On 5 February, the Court of Appeal quashed Ministry of Defence bye-laws banning “camping in tents, caravans, trees or otherwise” near the Aldermaston Atomic Weapons Establishment in Berkshire.
The case, brought by the Aldermaston Women’s Peace Camp (AWPC), hinged on whether the ban on camping violated rights to freedom of expression and assembly as guaranteed by articles 10 and 11 of the European Convention on Human Rights, now part of English law.

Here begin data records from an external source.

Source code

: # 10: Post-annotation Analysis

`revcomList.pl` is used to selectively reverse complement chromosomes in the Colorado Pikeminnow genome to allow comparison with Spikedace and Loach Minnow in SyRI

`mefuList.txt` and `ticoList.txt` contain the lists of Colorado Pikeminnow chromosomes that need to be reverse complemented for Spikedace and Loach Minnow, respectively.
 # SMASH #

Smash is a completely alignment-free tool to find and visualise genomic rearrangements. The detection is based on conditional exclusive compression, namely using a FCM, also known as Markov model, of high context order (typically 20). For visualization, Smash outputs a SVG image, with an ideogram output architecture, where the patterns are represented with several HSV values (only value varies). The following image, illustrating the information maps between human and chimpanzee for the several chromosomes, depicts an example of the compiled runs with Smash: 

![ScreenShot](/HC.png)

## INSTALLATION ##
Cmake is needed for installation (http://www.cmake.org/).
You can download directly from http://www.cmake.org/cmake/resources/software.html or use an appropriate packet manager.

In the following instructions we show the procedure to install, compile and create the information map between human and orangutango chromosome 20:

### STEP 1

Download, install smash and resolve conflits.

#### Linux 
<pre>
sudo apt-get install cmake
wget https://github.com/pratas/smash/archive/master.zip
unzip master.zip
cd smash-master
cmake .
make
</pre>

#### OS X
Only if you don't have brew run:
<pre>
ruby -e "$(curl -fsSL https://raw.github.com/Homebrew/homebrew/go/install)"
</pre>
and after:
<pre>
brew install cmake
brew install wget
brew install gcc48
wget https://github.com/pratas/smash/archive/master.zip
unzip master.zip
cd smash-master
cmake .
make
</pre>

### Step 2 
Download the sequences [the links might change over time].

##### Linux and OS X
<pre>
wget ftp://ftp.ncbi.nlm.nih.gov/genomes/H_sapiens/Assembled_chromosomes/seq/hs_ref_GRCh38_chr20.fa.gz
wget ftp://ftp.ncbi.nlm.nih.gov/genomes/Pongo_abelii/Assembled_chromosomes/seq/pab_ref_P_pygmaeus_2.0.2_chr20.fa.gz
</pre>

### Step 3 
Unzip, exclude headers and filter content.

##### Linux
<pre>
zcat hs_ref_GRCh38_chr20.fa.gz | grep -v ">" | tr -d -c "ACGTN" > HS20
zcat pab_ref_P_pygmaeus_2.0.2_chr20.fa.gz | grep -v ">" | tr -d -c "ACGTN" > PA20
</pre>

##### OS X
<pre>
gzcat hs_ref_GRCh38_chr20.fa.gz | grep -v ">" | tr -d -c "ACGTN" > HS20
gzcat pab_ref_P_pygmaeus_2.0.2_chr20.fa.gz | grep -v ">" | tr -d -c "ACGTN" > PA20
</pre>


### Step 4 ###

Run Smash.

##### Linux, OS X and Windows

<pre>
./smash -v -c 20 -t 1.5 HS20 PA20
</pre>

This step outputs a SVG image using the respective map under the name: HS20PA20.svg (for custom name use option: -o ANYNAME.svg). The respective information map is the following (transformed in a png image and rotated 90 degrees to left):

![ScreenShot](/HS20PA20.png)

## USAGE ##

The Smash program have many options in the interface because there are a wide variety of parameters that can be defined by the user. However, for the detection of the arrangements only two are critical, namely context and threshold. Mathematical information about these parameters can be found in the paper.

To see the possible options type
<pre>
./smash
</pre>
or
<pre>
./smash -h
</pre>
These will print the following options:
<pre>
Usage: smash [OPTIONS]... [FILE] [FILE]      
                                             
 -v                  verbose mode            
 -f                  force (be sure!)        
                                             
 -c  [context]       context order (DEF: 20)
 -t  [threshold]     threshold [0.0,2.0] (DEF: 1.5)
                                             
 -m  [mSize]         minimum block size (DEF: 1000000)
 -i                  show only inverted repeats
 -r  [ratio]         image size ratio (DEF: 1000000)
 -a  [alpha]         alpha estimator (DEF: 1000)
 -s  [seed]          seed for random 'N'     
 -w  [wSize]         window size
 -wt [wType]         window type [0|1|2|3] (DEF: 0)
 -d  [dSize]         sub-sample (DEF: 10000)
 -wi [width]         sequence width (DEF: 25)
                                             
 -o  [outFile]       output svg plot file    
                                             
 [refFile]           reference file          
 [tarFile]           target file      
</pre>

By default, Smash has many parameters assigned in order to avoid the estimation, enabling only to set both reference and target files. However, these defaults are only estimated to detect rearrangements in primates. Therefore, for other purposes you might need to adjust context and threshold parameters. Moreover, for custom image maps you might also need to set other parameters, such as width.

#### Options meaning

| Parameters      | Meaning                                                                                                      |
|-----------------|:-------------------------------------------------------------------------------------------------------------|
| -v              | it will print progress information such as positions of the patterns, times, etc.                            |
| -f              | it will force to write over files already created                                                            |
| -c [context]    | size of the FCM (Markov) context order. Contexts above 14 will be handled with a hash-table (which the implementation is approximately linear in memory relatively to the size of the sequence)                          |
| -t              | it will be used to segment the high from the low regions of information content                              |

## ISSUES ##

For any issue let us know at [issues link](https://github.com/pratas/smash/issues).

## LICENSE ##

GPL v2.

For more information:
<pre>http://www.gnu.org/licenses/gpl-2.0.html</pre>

In delivering the court’s unanimous verdict, lord justice Laws said: “Rights worth having are unruly things…. Whether or not the AWPC’s cause is wrong-headed or misconceived is neither here not there, and if their activities are inconvenient or tiresome, the Secretary of State’s shoulders are surely broad enough to cope.” There was also no “pressing social need” for the ban.
A member of AWPC commented: “Today’s outcome is not only a victory for the women’s peace camp, but an important judgement on the right to protest. AWPC will continue to hold our lawful camp to protest against the government’s unlawful nuclear weapons.”
On 9 February, the Guardian revealed that the now mainly US-owned nuclear weapons factory (see below right) has been used for US nuclear warhead research, possibly breaching the Nuclear Non-Proliferation Treaty.